A Venn diagram uses overlapping circles to show how sets relate. Each circle is a set. Where two circles cross, you get what they share, and the spot in the middle, where all of them meet, is usually the point you're trying to make. This template opens as a three-circle Venn with A, B, and C already labelled, plus the overlap zones and a short definition sitting on the board. Rename the circles and you've got a comparison, a decision aid, or a class exercise.

A labelled three-circle Venn diagram with every overlap marked, ready for your own sets.

What's included

  • Three overlapping circles. Sets A, B, and C, pre-drawn. Rename them for your own categories.
  • Every overlap labelled. AB, AC, BC, and the central ABC zone where all three sets meet.
  • A built-in definition. The 'What is a Venn Diagram?' note stays for teaching, or goes for a clean diagram.
  • Editable everything. Recolor the circles, relabel the sets, drop in your own items.
  • Room to grow. Add a fourth or fifth circle, or pull one out for a two-set comparison.

Why use a Venn diagram?

  • See overlap instantly. Two circles and a glance beat a paragraph explaining what two things have in common.
  • Find the sweet spot. The middle is where it gets interesting. It's the option that's wanted, doable, and worth it all at once.
  • Teach set theory. The regions are literally union and intersection, so it works as a classroom handout, not just a planning tool.
  • Make a decision. Sorting options into sets forces the trade-offs into the open. A flat list hides them.
  • Think together. Everyone sorts items onto the same board at the same time.

How to use this template

  1. Open the template. It lands in your Whimsical workspace as a three-circle Venn.
  2. Name your sets. Swap A, B, and C for what you're comparing. Say Mammals, Sea creatures, Pets.
  3. Fill each circle. Items that belong to only one set go in that circle's outer area.
  4. Work the overlaps. Shared items go where circles cross. Whatever fits all three goes dead center.
  5. Change the count. Pull a circle out for two sets. Add one for four or five.
  6. Share it. Invite the team to edit and comment on the same board.

Venn diagram vs Euler diagram

A Venn diagram draws every possible overlap between sets, including the ones that come out empty. An Euler diagram leaves the empty overlaps out and shows only the relationships that really exist, which stays readable when you've got many categories. Pick a Venn diagram to lay out all the logical possibilities. Pick an Euler when you're showing how things actually overlap.

Frequently asked questions

  • A Venn diagram uses overlapping circles to show how sets relate. Each circle is a set. The overlaps hold what the sets share, and anything outside every circle belongs to none of them. John Venn introduced the idea in 1880. You'll find Venn diagrams in set theory, probability, logic, and plenty of everyday comparisons.

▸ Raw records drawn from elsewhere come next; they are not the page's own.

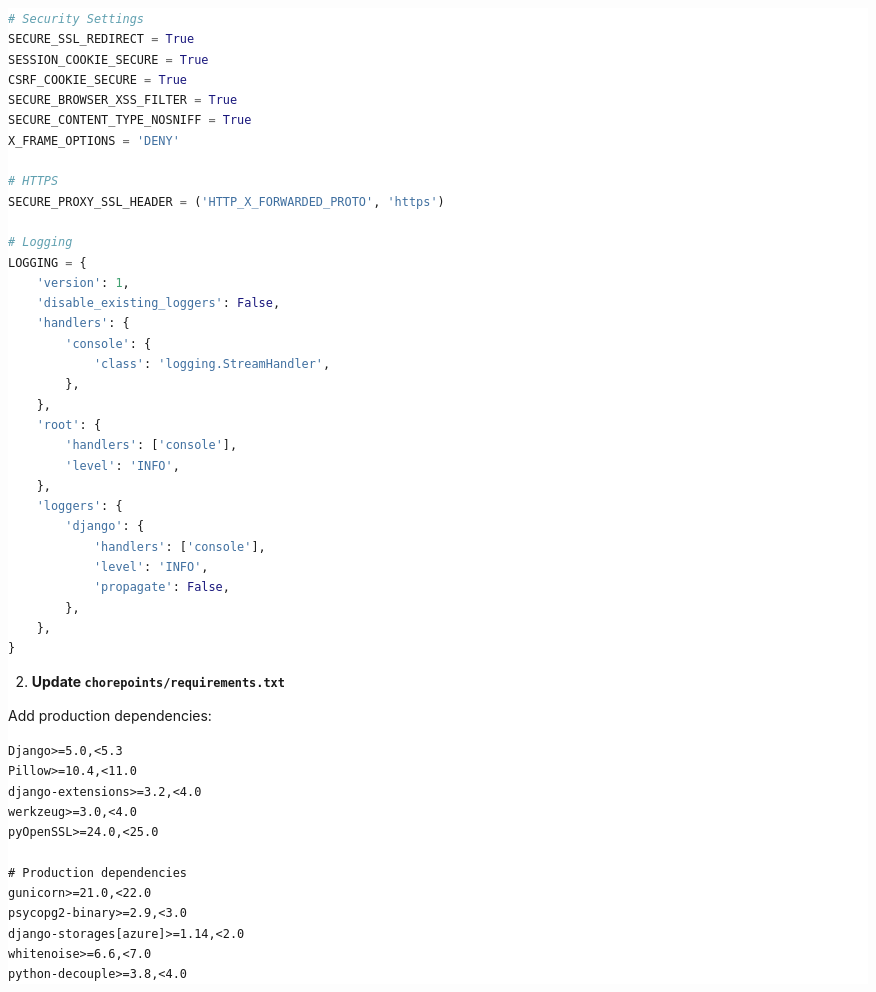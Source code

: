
```python
# Security Settings
SECURE_SSL_REDIRECT = True
SESSION_COOKIE_SECURE = True
CSRF_COOKIE_SECURE = True
SECURE_BROWSER_XSS_FILTER = True
SECURE_CONTENT_TYPE_NOSNIFF = True
X_FRAME_OPTIONS = 'DENY'

# HTTPS
SECURE_PROXY_SSL_HEADER = ('HTTP_X_FORWARDED_PROTO', 'https')

# Logging
LOGGING = {
    'version': 1,
    'disable_existing_loggers': False,
    'handlers': {
        'console': {
            'class': 'logging.StreamHandler',
        },
    },
    'root': {
        'handlers': ['console'],
        'level': 'INFO',
    },
    'loggers': {
        'django': {
            'handlers': ['console'],
            'level': 'INFO',
            'propagate': False,
        },
    },
}
```

2. **Update `chorepoints/requirements.txt`**

Add production dependencies:

```txt
Django>=5.0,<5.3
Pillow>=10.4,<11.0
django-extensions>=3.2,<4.0
werkzeug>=3.0,<4.0
pyOpenSSL>=24.0,<25.0

# Production dependencies
gunicorn>=21.0,<22.0
psycopg2-binary>=2.9,<3.0
django-storages[azure]>=1.14,<2.0
whitenoise>=6.6,<7.0
python-decouple>=3.8,<4.0
```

  • Draw one circle per set and label each. Put items unique to a set in its own area, and put shared items where the circles overlap. Anything common to every set goes in the middle. With this template you just rename the three circles, drop in your items, and add or remove circles as you go.

  • A 3-circle Venn diagram compares three sets. It has seven regions in total: one for each set on its own, one for each pair that overlaps (AB, AC, BC), and one in the center where all three meet (ABC). It's the layout most people picture when they think of a Venn diagram.

  • A Venn diagram draws every possible overlap between sets, even the ones that come out empty. An Euler diagram leaves the empty overlaps out and shows only the relationships that actually exist, which reads better when you've got a lot of categories. Use a Venn diagram for all the possibilities, an Euler diagram for the ones that are real.

  • Two symbols from set theory cover the regions. Union, written A ∪ B, is everything in either circle. Intersection, written A ∩ B, is just the overlap, the items in both. With three sets, A ∩ B ∩ C is the middle, where all three meet.